As the empire groaned in its agony resistance began to multiply and grow leading to further repressions. The Bundelas in central India began fighting; the Jats of the Mathura region and the Rajput clans of the Rathores and Sisodiyas in Rajasthan even leading to a son of Aurangzeb named Akbar  to join the Rajput’s. In fury the enraged Emperor led the main imperial army to crush his son and his erstwhile rebellion.

Further south the Mughals believed that the Marathas would be unable to repeat their exploits under the son of Shivaji, Shambaji thinking that the sustenance of this new Hindu kingdom rested on one able man alone. Like so many other rebellions in that period, he thought the Maratha movement too must have received its death blow with the passing of its able leader, and by the fact that Shivaji had been succeeded by his brave but incapable son, Sambhaji. Sambhaji had courage, which he indeed demonstrated on various occasions, but also indulged in excesses leading his father on occasion forced to consider a severe punishment for his own son. Sambhaji in his rage left and joined the Moghuls! This was an intensely painful time in Shivaji’s life. Sambhaji left the Moghuls and begged for forgiveness when he witnessed first-hand the atrocities against Hindus.

Shambaji offered refuge to Akbar and in 1682 the lost son of Aurangzeb escorted by the Rajput’s arrived in safety in Maharashtra. Close behind the Emperor entered the Maratha Kingdom in the same year. Few would have guessed that he would never return to the north spending the last 27 years of his life in a futile and eventually failed war with the Hindus.

The war was engaged and raged from this period onwards in a steady ebb and flow in the hills of western India with neither side able to emerge over the other. The steady courage of Shambaji was only matched by his impetuous and rash nature. Only his minister Kavi Kalash was able to exercise any control over the headstrong king. An equal measure of the rage of shamabji was directed towards any perceived rivals or dissenters in his kingdom and he dealt with the same with extreme severity and with all the rage for which he was justly famous.

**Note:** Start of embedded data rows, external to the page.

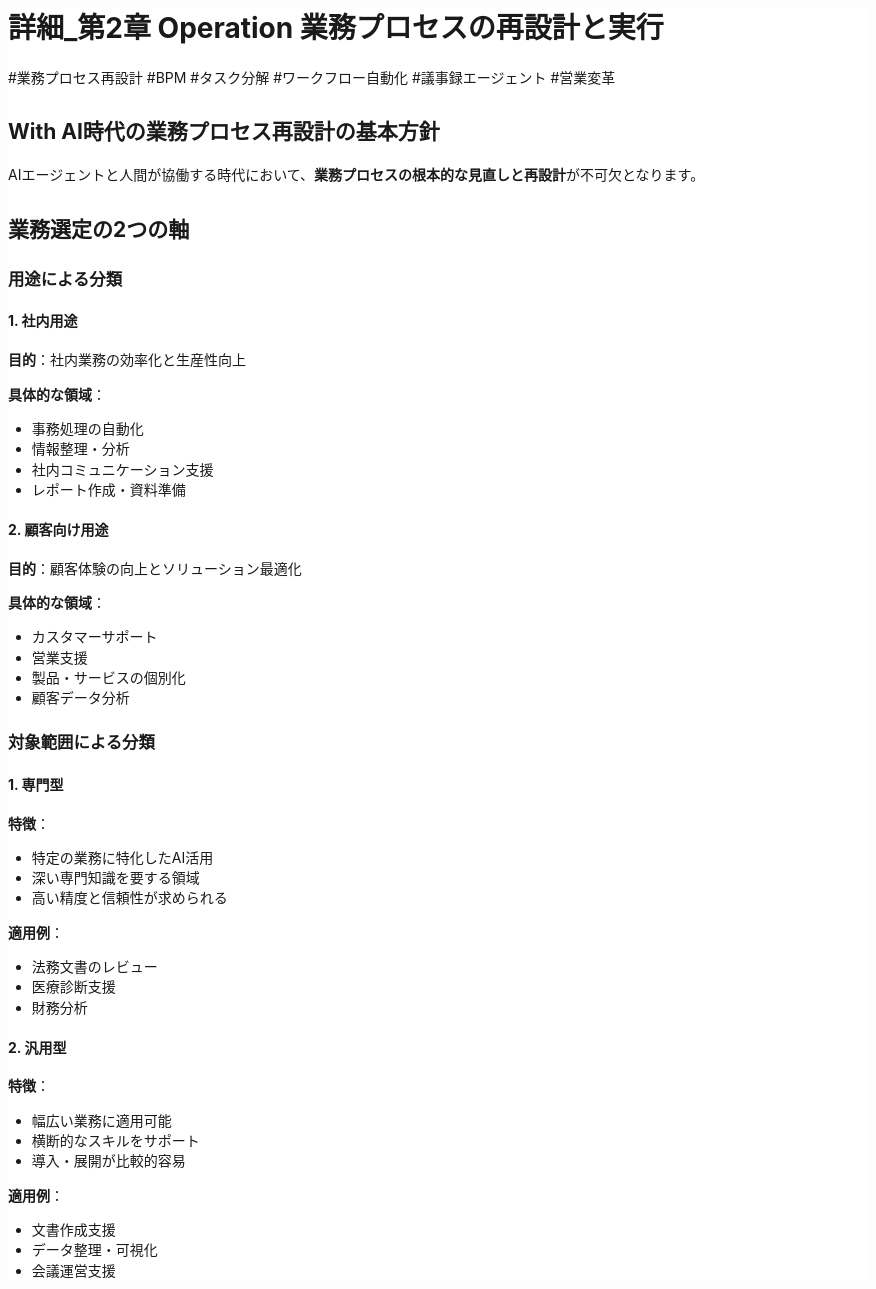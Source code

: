 # 詳細_第2章 Operation 業務プロセスの再設計と実行

#業務プロセス再設計 #BPM #タスク分解 #ワークフロー自動化 #議事録エージェント #営業変革

## With AI時代の業務プロセス再設計の基本方針

AIエージェントと人間が協働する時代において、**業務プロセスの根本的な見直しと再設計**が不可欠となります。

## 業務選定の2つの軸

### 用途による分類

#### 1. 社内用途
**目的**：社内業務の効率化と生産性向上

**具体的な領域**：
- 事務処理の自動化
- 情報整理・分析
- 社内コミュニケーション支援
- レポート作成・資料準備

#### 2. 顧客向け用途
**目的**：顧客体験の向上とソリューション最適化

**具体的な領域**：
- カスタマーサポート
- 営業支援
- 製品・サービスの個別化
- 顧客データ分析

### 対象範囲による分類

#### 1. 専門型
**特徴**：
- 特定の業務に特化したAI活用
- 深い専門知識を要する領域
- 高い精度と信頼性が求められる

**適用例**：
- 法務文書のレビュー
- 医療診断支援
- 財務分析

#### 2. 汎用型
**特徴**：
- 幅広い業務に適用可能
- 横断的なスキルをサポート
- 導入・展開が比較的容易

**適用例**：
- 文書作成支援
- データ整理・可視化
- 会議運営支援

Blood flowed over the mountains and the land was ruined but the people fought on. The full force of the empire was now borne down on the barren hills and the prime generals and troops of the Mughals now all entered into the fray. For seven years more that war continued with its monotonous tale of attack and counter attack – of determined sieges and equally determined sieges. Of forts falling to the Mughals only to be retaken months later and for the cycle of destruction to continue.

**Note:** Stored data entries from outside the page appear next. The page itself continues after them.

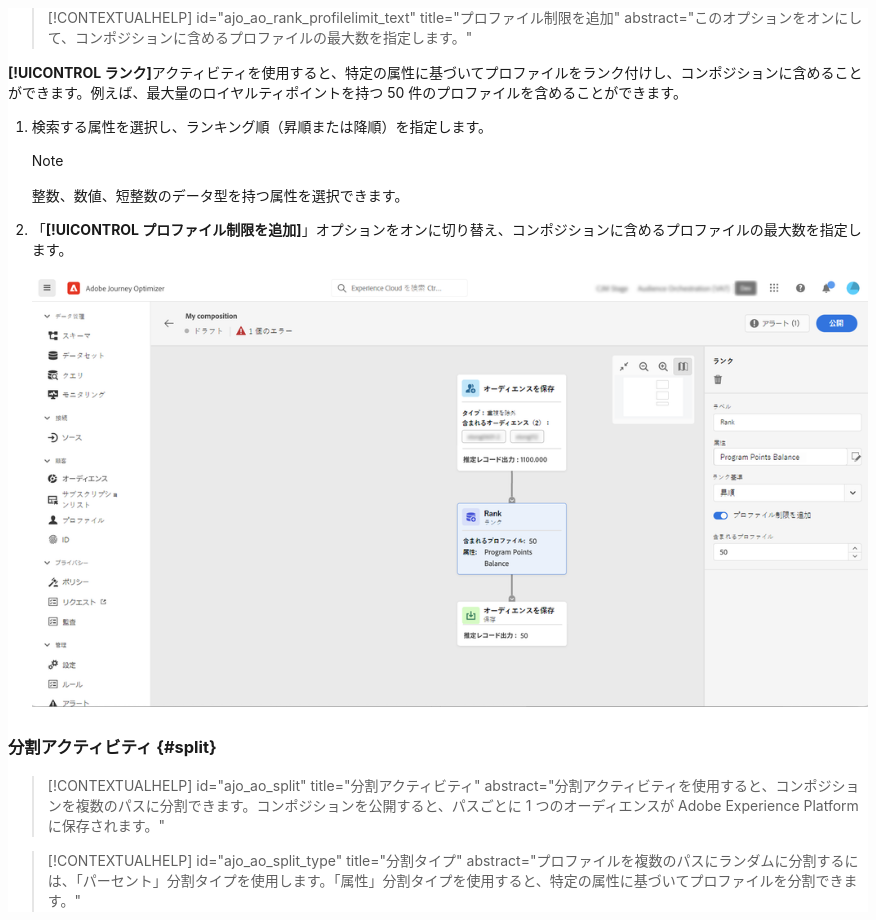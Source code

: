 >[!CONTEXTUALHELP]
>id="ajo_ao_rank_profilelimit_text"
>title="プロファイル制限を追加"
>abstract="このオプションをオンにして、コンポジションに含めるプロファイルの最大数を指定します。"

**[!UICONTROL ランク]**&#x200B;アクティビティを使用すると、特定の属性に基づいてプロファイルをランク付けし、コンポジションに含めることができます。例えば、最大量のロイヤルティポイントを持つ 50 件のプロファイルを含めることができます。

1. 検索する属性を選択し、ランキング順（昇順または降順）を指定します。

   >[!NOTE]
   >
   >整数、数値、短整数のデータ型を持つ属性を選択できます。

1. 「**[!UICONTROL プロファイル制限を追加]**」オプションをオンに切り替え、コンポジションに含めるプロファイルの最大数を指定します。

   ![](assets/audiences-rank.png)

### 分割アクティビティ {#split}



>[!CONTEXTUALHELP]
>id="ajo_ao_split"
>title="分割アクティビティ"
>abstract="分割アクティビティを使用すると、コンポジションを複数のパスに分割できます。コンポジションを公開すると、パスごとに 1 つのオーディエンスが Adobe Experience Platform に保存されます。"

>[!CONTEXTUALHELP]
>id="ajo_ao_split_type"
>title="分割タイプ"
>abstract="プロファイルを複数のパスにランダムに分割するには、「パーセント」分割タイプを使用します。「属性」分割タイプを使用すると、特定の属性に基づいてプロファイルを分割できます。"
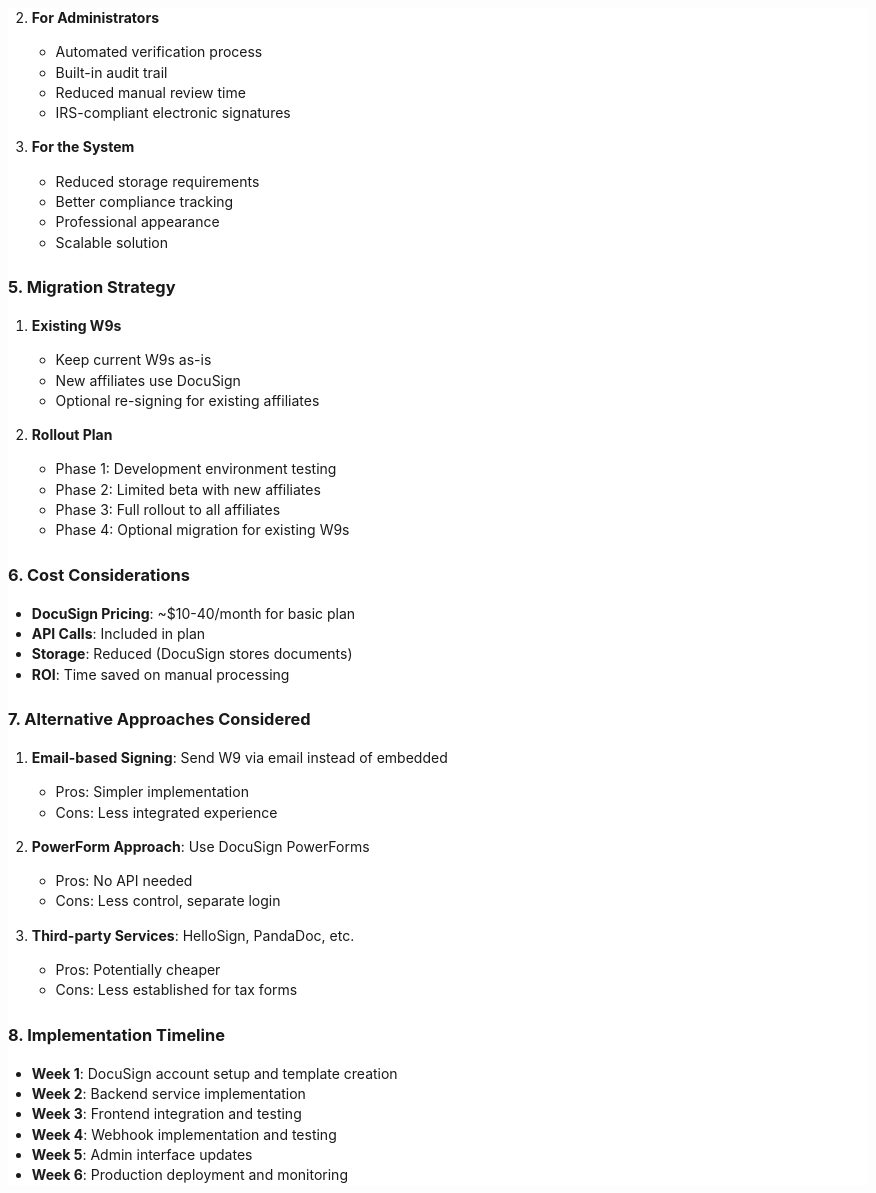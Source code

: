 2. **For Administrators**
   - Automated verification process
   - Built-in audit trail
   - Reduced manual review time
   - IRS-compliant electronic signatures

3. **For the System**
   - Reduced storage requirements
   - Better compliance tracking
   - Professional appearance
   - Scalable solution

### 5. Migration Strategy

1. **Existing W9s**
   - Keep current W9s as-is
   - New affiliates use DocuSign
   - Optional re-signing for existing affiliates

2. **Rollout Plan**
   - Phase 1: Development environment testing
   - Phase 2: Limited beta with new affiliates
   - Phase 3: Full rollout to all affiliates
   - Phase 4: Optional migration for existing W9s

### 6. Cost Considerations

- **DocuSign Pricing**: ~$10-40/month for basic plan
- **API Calls**: Included in plan
- **Storage**: Reduced (DocuSign stores documents)
- **ROI**: Time saved on manual processing

### 7. Alternative Approaches Considered

1. **Email-based Signing**: Send W9 via email instead of embedded
   - Pros: Simpler implementation
   - Cons: Less integrated experience

2. **PowerForm Approach**: Use DocuSign PowerForms
   - Pros: No API needed
   - Cons: Less control, separate login

3. **Third-party Services**: HelloSign, PandaDoc, etc.
   - Pros: Potentially cheaper
   - Cons: Less established for tax forms

### 8. Implementation Timeline

- **Week 1**: DocuSign account setup and template creation
- **Week 2**: Backend service implementation
- **Week 3**: Frontend integration and testing
- **Week 4**: Webhook implementation and testing
- **Week 5**: Admin interface updates
- **Week 6**: Production deployment and monitoring
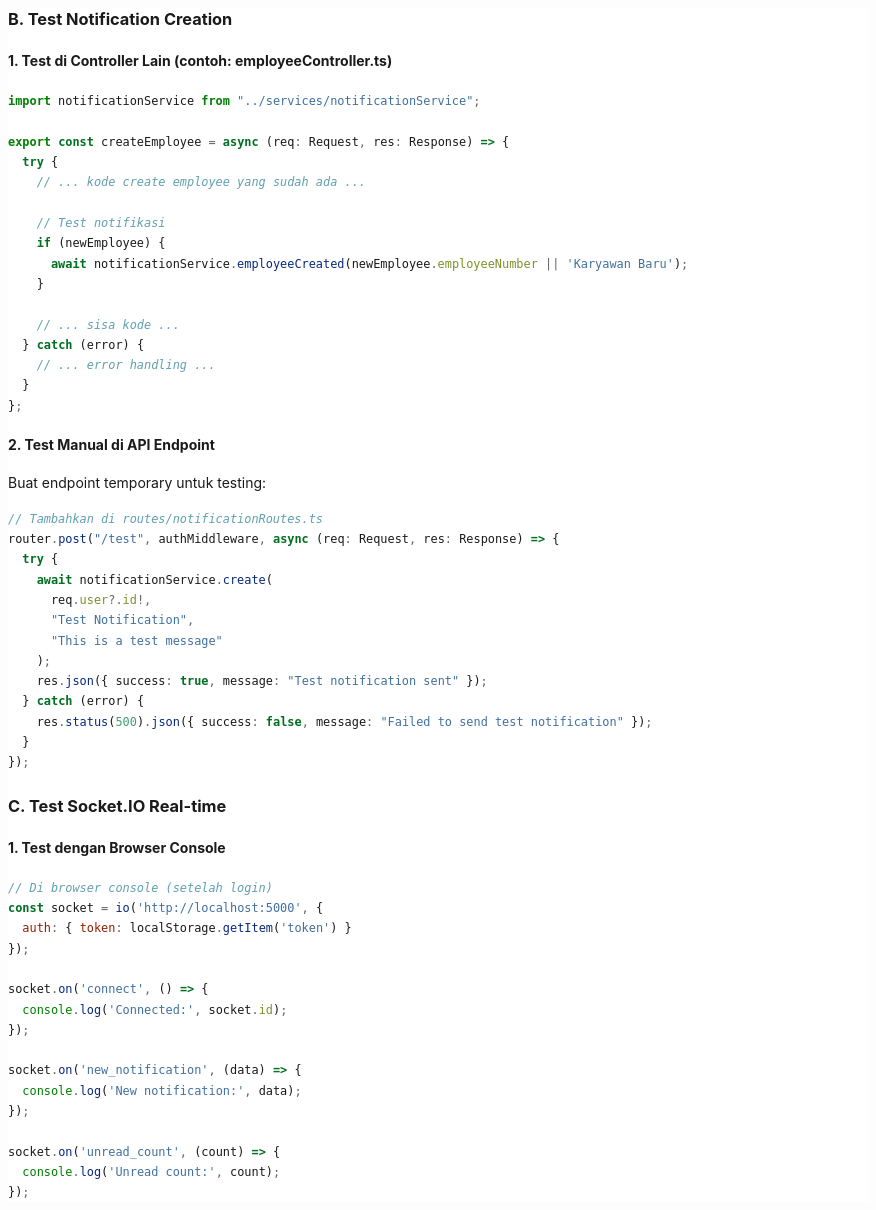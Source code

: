 ### B. Test Notification Creation

#### 1. Test di Controller Lain (contoh: employeeController.ts)
```typescript
import notificationService from "../services/notificationService";

export const createEmployee = async (req: Request, res: Response) => {
  try {
    // ... kode create employee yang sudah ada ...
    
    // Test notifikasi
    if (newEmployee) {
      await notificationService.employeeCreated(newEmployee.employeeNumber || 'Karyawan Baru');
    }
    
    // ... sisa kode ...
  } catch (error) {
    // ... error handling ...
  }
};
```

#### 2. Test Manual di API Endpoint
Buat endpoint temporary untuk testing:

```typescript
// Tambahkan di routes/notificationRoutes.ts
router.post("/test", authMiddleware, async (req: Request, res: Response) => {
  try {
    await notificationService.create(
      req.user?.id!, 
      "Test Notification", 
      "This is a test message"
    );
    res.json({ success: true, message: "Test notification sent" });
  } catch (error) {
    res.status(500).json({ success: false, message: "Failed to send test notification" });
  }
});
```

### C. Test Socket.IO Real-time

#### 1. Test dengan Browser Console
```javascript
// Di browser console (setelah login)
const socket = io('http://localhost:5000', {
  auth: { token: localStorage.getItem('token') }
});

socket.on('connect', () => {
  console.log('Connected:', socket.id);
});

socket.on('new_notification', (data) => {
  console.log('New notification:', data);
});

socket.on('unread_count', (count) => {
  console.log('Unread count:', count);
});
```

In 1689 however the situation changed. The Maratha king was at Sangameshwar unaware of the nearness of his enemies and with a scant force around him. After a sudden raid under Muqarrab Khan a Mughal force reached the place and after a bitter fight succeeded in capturing Shamabaji and Kavi Kalash.

The next chapter is best described in the words of the : Masir I Alambiri, the official history of Aurangzeb’s reign:

Shamba was brought before the court. The Emperor out of his devotion to Islam ordered that from four miles before the camp Shambha should be made an object of ridicule …..so that the Muslims might be encouraged and the Hindus discouraged by the sight. The night in the morning after which he was brought to the Court …in the joyous expectation of seeing the spectacle, and the day was like the day of Eid because all men, old and young went out to see such a scene of joy and happiness.

The Emperor ordered that man to be removed to the prisons and in that moment Aurangzeb descended from the throne and kneeling down on the carpet of prayer bowed his head to the ground in thanksgiving and raised his hands in prayer to Allah….and drops of marvel(lit tears) fell from his far reaching eyes As the destruction of this wicked infidel in consideration of the harshness and disgrace that he had inflicted by slaying and imprisoning Muslims and plundering Muslims — and by the decision of the Doctors of the Law all were in favour of killing Shamba and thus he was killed with Kavi Kalash.

After two days the Emperor ordered Ruhullah Khan to ask Shamba where he had kept his treasure . In these circumstances that haughty man opened his mouth in defiant and vain words about the Emperor (Aurangzeb) – So the Emperor ordered him to be blinded by driving nails into his two eyes -So it was done. But that proud man from his high spirit gave up taking food from that day onwards and continued to shout defiance to The emperor and the tenents of Islam.

Maratha sources report:

When they were brought face to face with Aurangzeb, the latter offered to let Sambhaji live if he surrendered all the Maratha forts, turned over all his hidden treasures and disclosed the names of all the Mughal officers who had helped him. Sambhaji refused, and instead sang the praises of Mahadev (Lord Shiva). Aurangzeb ordered him and Kavi Kalash to be tortured to death. Sambhaji and Kavi Kalash were brutally tortured for over a fortnight. The torture involved plucking out their eyes and tongue and pulling out their nails. The later part involved removing their skin. On March 11, 1689, Sambhaji was finally killed, reportedly by tearing him apart from the front and back with ‘Wagh Nakhe’ (‘Tiger claws’, a kind of weapon), and was beheaded with an axe. This grievous death was given to him at Vadhu on the banks of the Bhima river, near Pune.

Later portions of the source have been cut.